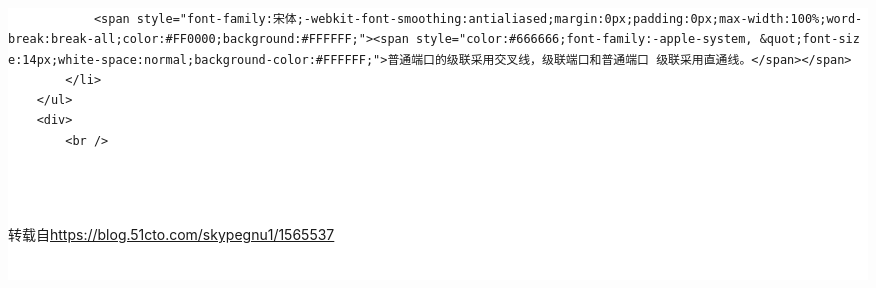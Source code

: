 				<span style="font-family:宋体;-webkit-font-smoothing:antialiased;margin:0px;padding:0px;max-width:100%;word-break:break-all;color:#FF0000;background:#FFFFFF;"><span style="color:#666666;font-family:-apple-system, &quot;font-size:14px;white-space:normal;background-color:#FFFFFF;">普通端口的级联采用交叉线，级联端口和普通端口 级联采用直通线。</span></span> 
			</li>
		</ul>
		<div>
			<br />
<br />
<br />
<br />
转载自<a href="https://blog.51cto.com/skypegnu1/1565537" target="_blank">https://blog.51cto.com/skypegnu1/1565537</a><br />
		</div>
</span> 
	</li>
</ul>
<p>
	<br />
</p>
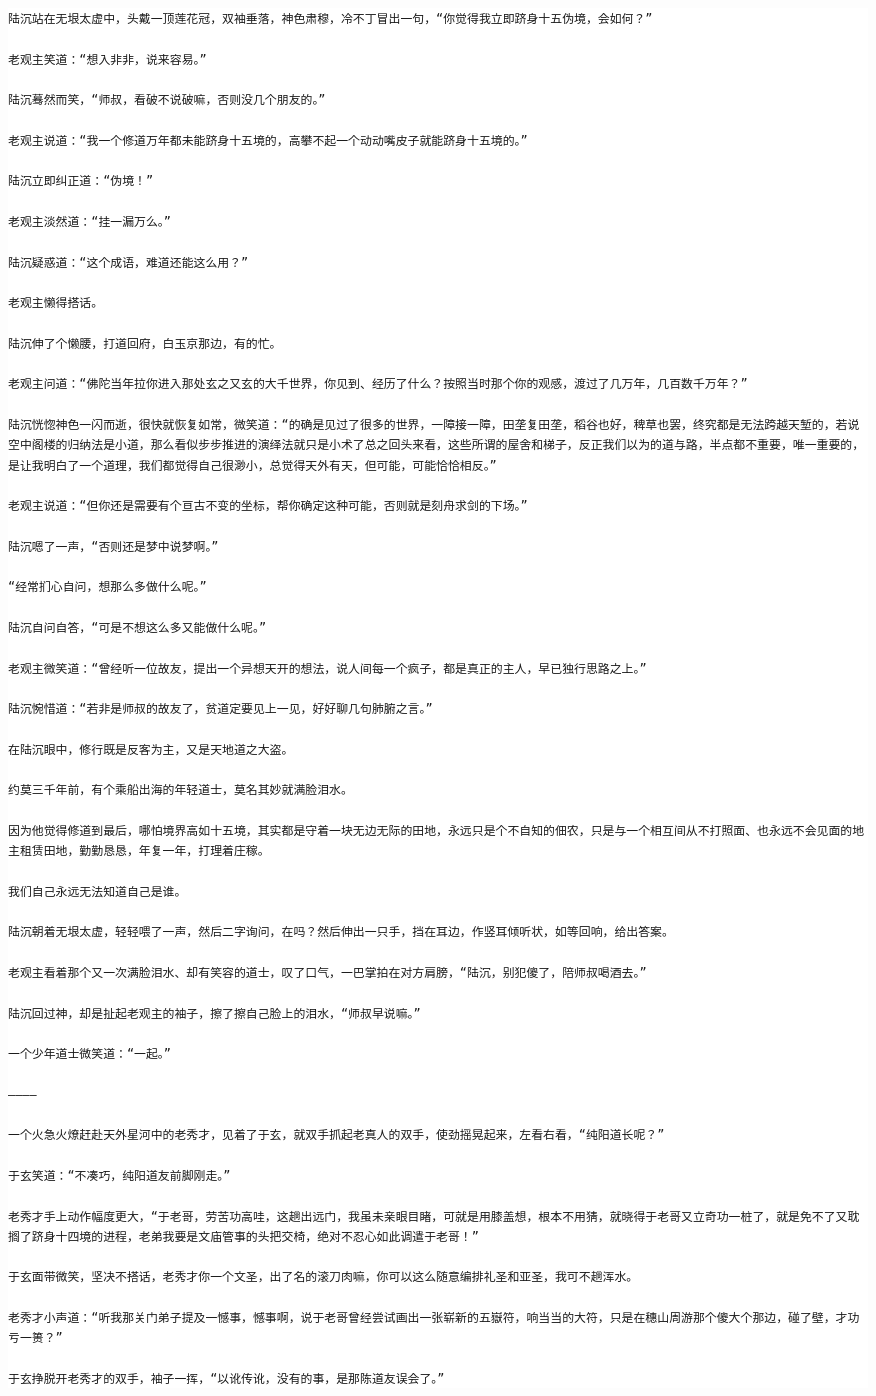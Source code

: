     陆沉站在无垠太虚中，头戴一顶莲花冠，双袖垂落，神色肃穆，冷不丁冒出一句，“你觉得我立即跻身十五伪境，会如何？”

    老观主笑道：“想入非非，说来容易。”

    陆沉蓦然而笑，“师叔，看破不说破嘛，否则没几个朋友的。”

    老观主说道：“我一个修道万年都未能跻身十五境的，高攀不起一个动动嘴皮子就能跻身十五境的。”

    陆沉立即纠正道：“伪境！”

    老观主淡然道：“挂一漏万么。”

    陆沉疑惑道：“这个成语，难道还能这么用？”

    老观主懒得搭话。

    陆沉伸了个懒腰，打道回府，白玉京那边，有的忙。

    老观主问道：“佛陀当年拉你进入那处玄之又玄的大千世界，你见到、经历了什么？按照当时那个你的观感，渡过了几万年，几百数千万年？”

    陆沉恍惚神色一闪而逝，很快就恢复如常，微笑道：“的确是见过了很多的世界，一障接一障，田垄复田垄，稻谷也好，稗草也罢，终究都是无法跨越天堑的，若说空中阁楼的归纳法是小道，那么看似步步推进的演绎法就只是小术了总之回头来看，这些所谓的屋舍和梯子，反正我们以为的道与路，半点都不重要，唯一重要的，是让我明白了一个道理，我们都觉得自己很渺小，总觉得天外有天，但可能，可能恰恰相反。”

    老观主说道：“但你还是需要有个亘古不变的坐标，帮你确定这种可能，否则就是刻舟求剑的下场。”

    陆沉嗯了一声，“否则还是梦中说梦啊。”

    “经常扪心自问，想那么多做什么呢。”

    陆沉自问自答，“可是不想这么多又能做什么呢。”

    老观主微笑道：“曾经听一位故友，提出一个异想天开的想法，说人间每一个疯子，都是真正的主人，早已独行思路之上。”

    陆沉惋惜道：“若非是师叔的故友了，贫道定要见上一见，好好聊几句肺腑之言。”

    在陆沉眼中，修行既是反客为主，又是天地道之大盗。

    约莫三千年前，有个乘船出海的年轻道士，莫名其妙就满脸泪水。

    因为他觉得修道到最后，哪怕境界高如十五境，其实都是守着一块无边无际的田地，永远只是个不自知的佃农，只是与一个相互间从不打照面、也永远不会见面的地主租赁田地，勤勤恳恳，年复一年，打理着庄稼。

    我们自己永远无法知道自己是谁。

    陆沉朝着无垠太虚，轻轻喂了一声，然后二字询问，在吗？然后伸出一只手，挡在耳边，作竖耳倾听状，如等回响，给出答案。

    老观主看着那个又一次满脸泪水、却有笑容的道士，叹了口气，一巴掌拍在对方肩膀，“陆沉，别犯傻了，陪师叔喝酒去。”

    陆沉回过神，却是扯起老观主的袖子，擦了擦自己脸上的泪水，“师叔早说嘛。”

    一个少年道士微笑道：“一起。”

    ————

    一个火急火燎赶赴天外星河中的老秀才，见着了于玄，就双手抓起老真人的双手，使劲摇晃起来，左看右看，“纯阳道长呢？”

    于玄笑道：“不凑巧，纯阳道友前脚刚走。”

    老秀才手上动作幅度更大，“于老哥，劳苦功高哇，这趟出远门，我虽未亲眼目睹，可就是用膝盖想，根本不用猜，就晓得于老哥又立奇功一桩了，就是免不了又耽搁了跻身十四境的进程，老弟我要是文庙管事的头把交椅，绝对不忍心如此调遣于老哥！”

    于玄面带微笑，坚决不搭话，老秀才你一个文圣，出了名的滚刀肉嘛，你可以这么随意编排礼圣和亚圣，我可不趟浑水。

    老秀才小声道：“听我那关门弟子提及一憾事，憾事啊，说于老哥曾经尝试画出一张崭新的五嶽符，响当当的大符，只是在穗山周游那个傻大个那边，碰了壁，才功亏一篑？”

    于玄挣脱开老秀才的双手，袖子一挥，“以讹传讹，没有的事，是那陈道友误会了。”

==========

### [What to work on]
An exact repeat of the listing above, pictures excluded, is the answer.

### [Answer to the problem]
Source code

: 				<span style="font-family:宋体;-webkit-font-smoothing:antialiased;margin:0px;padding:0px;max-width:100%;word-break:break-all;color:#FF0000;background:#FFFFFF;"><span style="color:#666666;font-family:-apple-system, &quot;font-size:14px;white-space:normal;background-color:#FFFFFF;">普通端口的级联采用交叉线，级联端口和普通端口 级联采用直通线。</span></span> 
			</li>
		</ul>
		<div>
			<br />
<br />
<br />
<br />
转载自<a href="https://blog.51cto.com/skypegnu1/1565537" target="_blank">https://blog.51cto.com/skypegnu1/1565537</a><br />
		</div>
</span> 
	</li>
</ul>
<p>
	<br />
</p>
Source code

:     陆沉站在无垠太虚中，头戴一顶莲花冠，双袖垂落，神色肃穆，冷不丁冒出一句，“你觉得我立即跻身十五伪境，会如何？”

    老观主笑道：“想入非非，说来容易。”

    陆沉蓦然而笑，“师叔，看破不说破嘛，否则没几个朋友的。”

    老观主说道：“我一个修道万年都未能跻身十五境的，高攀不起一个动动嘴皮子就能跻身十五境的。”

    陆沉立即纠正道：“伪境！”

    老观主淡然道：“挂一漏万么。”

    陆沉疑惑道：“这个成语，难道还能这么用？”

    老观主懒得搭话。

    陆沉伸了个懒腰，打道回府，白玉京那边，有的忙。

    老观主问道：“佛陀当年拉你进入那处玄之又玄的大千世界，你见到、经历了什么？按照当时那个你的观感，渡过了几万年，几百数千万年？”

    陆沉恍惚神色一闪而逝，很快就恢复如常，微笑道：“的确是见过了很多的世界，一障接一障，田垄复田垄，稻谷也好，稗草也罢，终究都是无法跨越天堑的，若说空中阁楼的归纳法是小道，那么看似步步推进的演绎法就只是小术了总之回头来看，这些所谓的屋舍和梯子，反正我们以为的道与路，半点都不重要，唯一重要的，是让我明白了一个道理，我们都觉得自己很渺小，总觉得天外有天，但可能，可能恰恰相反。”

    老观主说道：“但你还是需要有个亘古不变的坐标，帮你确定这种可能，否则就是刻舟求剑的下场。”

    陆沉嗯了一声，“否则还是梦中说梦啊。”

    “经常扪心自问，想那么多做什么呢。”

    陆沉自问自答，“可是不想这么多又能做什么呢。”

    老观主微笑道：“曾经听一位故友，提出一个异想天开的想法，说人间每一个疯子，都是真正的主人，早已独行思路之上。”

    陆沉惋惜道：“若非是师叔的故友了，贫道定要见上一见，好好聊几句肺腑之言。”

    在陆沉眼中，修行既是反客为主，又是天地道之大盗。

    约莫三千年前，有个乘船出海的年轻道士，莫名其妙就满脸泪水。

    因为他觉得修道到最后，哪怕境界高如十五境，其实都是守着一块无边无际的田地，永远只是个不自知的佃农，只是与一个相互间从不打照面、也永远不会见面的地主租赁田地，勤勤恳恳，年复一年，打理着庄稼。

    我们自己永远无法知道自己是谁。

    陆沉朝着无垠太虚，轻轻喂了一声，然后二字询问，在吗？然后伸出一只手，挡在耳边，作竖耳倾听状，如等回响，给出答案。

    老观主看着那个又一次满脸泪水、却有笑容的道士，叹了口气，一巴掌拍在对方肩膀，“陆沉，别犯傻了，陪师叔喝酒去。”

    陆沉回过神，却是扯起老观主的袖子，擦了擦自己脸上的泪水，“师叔早说嘛。”

    一个少年道士微笑道：“一起。”

    ————

    一个火急火燎赶赴天外星河中的老秀才，见着了于玄，就双手抓起老真人的双手，使劲摇晃起来，左看右看，“纯阳道长呢？”

    于玄笑道：“不凑巧，纯阳道友前脚刚走。”

    老秀才手上动作幅度更大，“于老哥，劳苦功高哇，这趟出远门，我虽未亲眼目睹，可就是用膝盖想，根本不用猜，就晓得于老哥又立奇功一桩了，就是免不了又耽搁了跻身十四境的进程，老弟我要是文庙管事的头把交椅，绝对不忍心如此调遣于老哥！”

    于玄面带微笑，坚决不搭话，老秀才你一个文圣，出了名的滚刀肉嘛，你可以这么随意编排礼圣和亚圣，我可不趟浑水。

    老秀才小声道：“听我那关门弟子提及一憾事，憾事啊，说于老哥曾经尝试画出一张崭新的五嶽符，响当当的大符，只是在穗山周游那个傻大个那边，碰了壁，才功亏一篑？”

    于玄挣脱开老秀才的双手，袖子一挥，“以讹传讹，没有的事，是那陈道友误会了。”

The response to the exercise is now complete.